▸ Collected data:
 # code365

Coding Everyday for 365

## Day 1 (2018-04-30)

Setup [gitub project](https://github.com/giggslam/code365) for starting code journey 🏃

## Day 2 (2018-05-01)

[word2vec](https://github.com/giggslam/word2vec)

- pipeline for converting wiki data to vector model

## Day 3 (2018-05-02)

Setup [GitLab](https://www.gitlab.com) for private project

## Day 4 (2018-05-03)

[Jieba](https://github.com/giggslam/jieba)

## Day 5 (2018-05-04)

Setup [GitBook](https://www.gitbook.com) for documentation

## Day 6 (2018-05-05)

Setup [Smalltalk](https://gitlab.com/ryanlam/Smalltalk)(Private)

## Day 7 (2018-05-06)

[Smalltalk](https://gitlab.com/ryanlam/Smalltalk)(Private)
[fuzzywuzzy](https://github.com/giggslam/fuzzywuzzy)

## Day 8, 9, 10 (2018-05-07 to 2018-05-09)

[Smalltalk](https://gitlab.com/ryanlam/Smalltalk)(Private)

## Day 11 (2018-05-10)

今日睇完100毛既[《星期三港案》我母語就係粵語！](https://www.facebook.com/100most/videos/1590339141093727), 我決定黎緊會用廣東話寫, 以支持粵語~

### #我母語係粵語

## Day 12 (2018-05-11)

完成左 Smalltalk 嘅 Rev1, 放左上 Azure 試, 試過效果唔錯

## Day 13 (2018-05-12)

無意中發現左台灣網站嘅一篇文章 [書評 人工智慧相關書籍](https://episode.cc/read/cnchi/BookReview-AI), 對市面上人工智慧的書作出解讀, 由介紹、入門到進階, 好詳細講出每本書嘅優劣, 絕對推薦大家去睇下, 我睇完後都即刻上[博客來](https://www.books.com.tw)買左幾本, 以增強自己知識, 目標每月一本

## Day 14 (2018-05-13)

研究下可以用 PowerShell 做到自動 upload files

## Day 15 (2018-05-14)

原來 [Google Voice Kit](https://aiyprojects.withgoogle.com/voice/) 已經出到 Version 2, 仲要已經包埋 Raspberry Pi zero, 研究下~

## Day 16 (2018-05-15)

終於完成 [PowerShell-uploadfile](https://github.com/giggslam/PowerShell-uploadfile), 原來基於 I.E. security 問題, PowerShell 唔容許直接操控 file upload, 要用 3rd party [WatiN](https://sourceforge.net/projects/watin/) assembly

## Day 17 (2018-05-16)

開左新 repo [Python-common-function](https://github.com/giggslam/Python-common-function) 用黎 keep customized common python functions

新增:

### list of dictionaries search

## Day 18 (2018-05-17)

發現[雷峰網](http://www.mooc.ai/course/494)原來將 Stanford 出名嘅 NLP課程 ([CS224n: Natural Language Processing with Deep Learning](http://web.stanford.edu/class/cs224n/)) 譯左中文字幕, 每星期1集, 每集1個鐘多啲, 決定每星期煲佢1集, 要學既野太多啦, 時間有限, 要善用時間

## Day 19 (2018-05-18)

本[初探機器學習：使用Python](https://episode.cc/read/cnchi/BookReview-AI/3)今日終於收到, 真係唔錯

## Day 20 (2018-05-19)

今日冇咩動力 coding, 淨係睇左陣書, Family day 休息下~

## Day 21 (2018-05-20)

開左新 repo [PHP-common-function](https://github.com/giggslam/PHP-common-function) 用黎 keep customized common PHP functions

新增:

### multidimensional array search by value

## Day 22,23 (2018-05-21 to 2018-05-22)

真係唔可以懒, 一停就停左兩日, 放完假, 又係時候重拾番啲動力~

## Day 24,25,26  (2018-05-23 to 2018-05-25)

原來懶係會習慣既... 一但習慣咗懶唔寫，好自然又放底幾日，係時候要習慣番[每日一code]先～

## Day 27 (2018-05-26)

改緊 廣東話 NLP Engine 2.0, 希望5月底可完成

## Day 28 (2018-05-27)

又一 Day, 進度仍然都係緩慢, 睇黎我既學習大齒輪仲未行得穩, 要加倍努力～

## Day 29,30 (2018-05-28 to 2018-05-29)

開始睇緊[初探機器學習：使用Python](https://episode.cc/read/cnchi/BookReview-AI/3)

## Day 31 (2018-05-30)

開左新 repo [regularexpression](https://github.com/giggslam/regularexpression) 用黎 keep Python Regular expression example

▸ TASK TO COMPLETE:
Return the entries in full, keeping every line exactly as it is.

▸ YOUR SOLUTION:
 # code365

Coding Everyday for 365

## Day 1 (2018-04-30)

Setup [gitub project](https://github.com/giggslam/code365) for starting code journey 🏃

## Day 2 (2018-05-01)

[word2vec](https://github.com/giggslam/word2vec)

- pipeline for converting wiki data to vector model

## Day 3 (2018-05-02)

Setup [GitLab](https://www.gitlab.com) for private project

## Day 4 (2018-05-03)

[Jieba](https://github.com/giggslam/jieba)

## Day 5 (2018-05-04)

Setup [GitBook](https://www.gitbook.com) for documentation

## Day 6 (2018-05-05)

Setup [Smalltalk](https://gitlab.com/ryanlam/Smalltalk)(Private)

## Day 7 (2018-05-06)

[Smalltalk](https://gitlab.com/ryanlam/Smalltalk)(Private)
[fuzzywuzzy](https://github.com/giggslam/fuzzywuzzy)

## Day 8, 9, 10 (2018-05-07 to 2018-05-09)

[Smalltalk](https://gitlab.com/ryanlam/Smalltalk)(Private)

## Day 11 (2018-05-10)

今日睇完100毛既[《星期三港案》我母語就係粵語！](https://www.facebook.com/100most/videos/1590339141093727), 我決定黎緊會用廣東話寫, 以支持粵語~

### #我母語係粵語

## Day 12 (2018-05-11)

完成左 Smalltalk 嘅 Rev1, 放左上 Azure 試, 試過效果唔錯

## Day 13 (2018-05-12)

無意中發現左台灣網站嘅一篇文章 [書評 人工智慧相關書籍](https://episode.cc/read/cnchi/BookReview-AI), 對市面上人工智慧的書作出解讀, 由介紹、入門到進階, 好詳細講出每本書嘅優劣, 絕對推薦大家去睇下, 我睇完後都即刻上[博客來](https://www.books.com.tw)買左幾本, 以增強自己知識, 目標每月一本

## Day 14 (2018-05-13)

研究下可以用 PowerShell 做到自動 upload files

## Day 15 (2018-05-14)

原來 [Google Voice Kit](https://aiyprojects.withgoogle.com/voice/) 已經出到 Version 2, 仲要已經包埋 Raspberry Pi zero, 研究下~

## Day 16 (2018-05-15)

終於完成 [PowerShell-uploadfile](https://github.com/giggslam/PowerShell-uploadfile), 原來基於 I.E. security 問題, PowerShell 唔容許直接操控 file upload, 要用 3rd party [WatiN](https://sourceforge.net/projects/watin/) assembly

## Day 17 (2018-05-16)

開左新 repo [Python-common-function](https://github.com/giggslam/Python-common-function) 用黎 keep customized common python functions

新增:

### list of dictionaries search

## Day 18 (2018-05-17)

發現[雷峰網](http://www.mooc.ai/course/494)原來將 Stanford 出名嘅 NLP課程 ([CS224n: Natural Language Processing with Deep Learning](http://web.stanford.edu/class/cs224n/)) 譯左中文字幕, 每星期1集, 每集1個鐘多啲, 決定每星期煲佢1集, 要學既野太多啦, 時間有限, 要善用時間

## Day 19 (2018-05-18)

本[初探機器學習：使用Python](https://episode.cc/read/cnchi/BookReview-AI/3)今日終於收到, 真係唔錯

## Day 20 (2018-05-19)

今日冇咩動力 coding, 淨係睇左陣書, Family day 休息下~

## Day 21 (2018-05-20)

開左新 repo [PHP-common-function](https://github.com/giggslam/PHP-common-function) 用黎 keep customized common PHP functions

新增:

### multidimensional array search by value

## Day 22,23 (2018-05-21 to 2018-05-22)

真係唔可以懒, 一停就停左兩日, 放完假, 又係時候重拾番啲動力~

## Day 24,25,26  (2018-05-23 to 2018-05-25)

原來懶係會習慣既... 一但習慣咗懶唔寫，好自然又放底幾日，係時候要習慣番[每日一code]先～

## Day 27 (2018-05-26)

改緊 廣東話 NLP Engine 2.0, 希望5月底可完成

## Day 28 (2018-05-27)

又一 Day, 進度仍然都係緩慢, 睇黎我既學習大齒輪仲未行得穩, 要加倍努力～

## Day 29,30 (2018-05-28 to 2018-05-29)

開始睇緊[初探機器學習：使用Python](https://episode.cc/read/cnchi/BookReview-AI/3)

## Day 31 (2018-05-30)

開左新 repo [regularexpression](https://github.com/giggslam/regularexpression) 用黎 keep Python Regular expression example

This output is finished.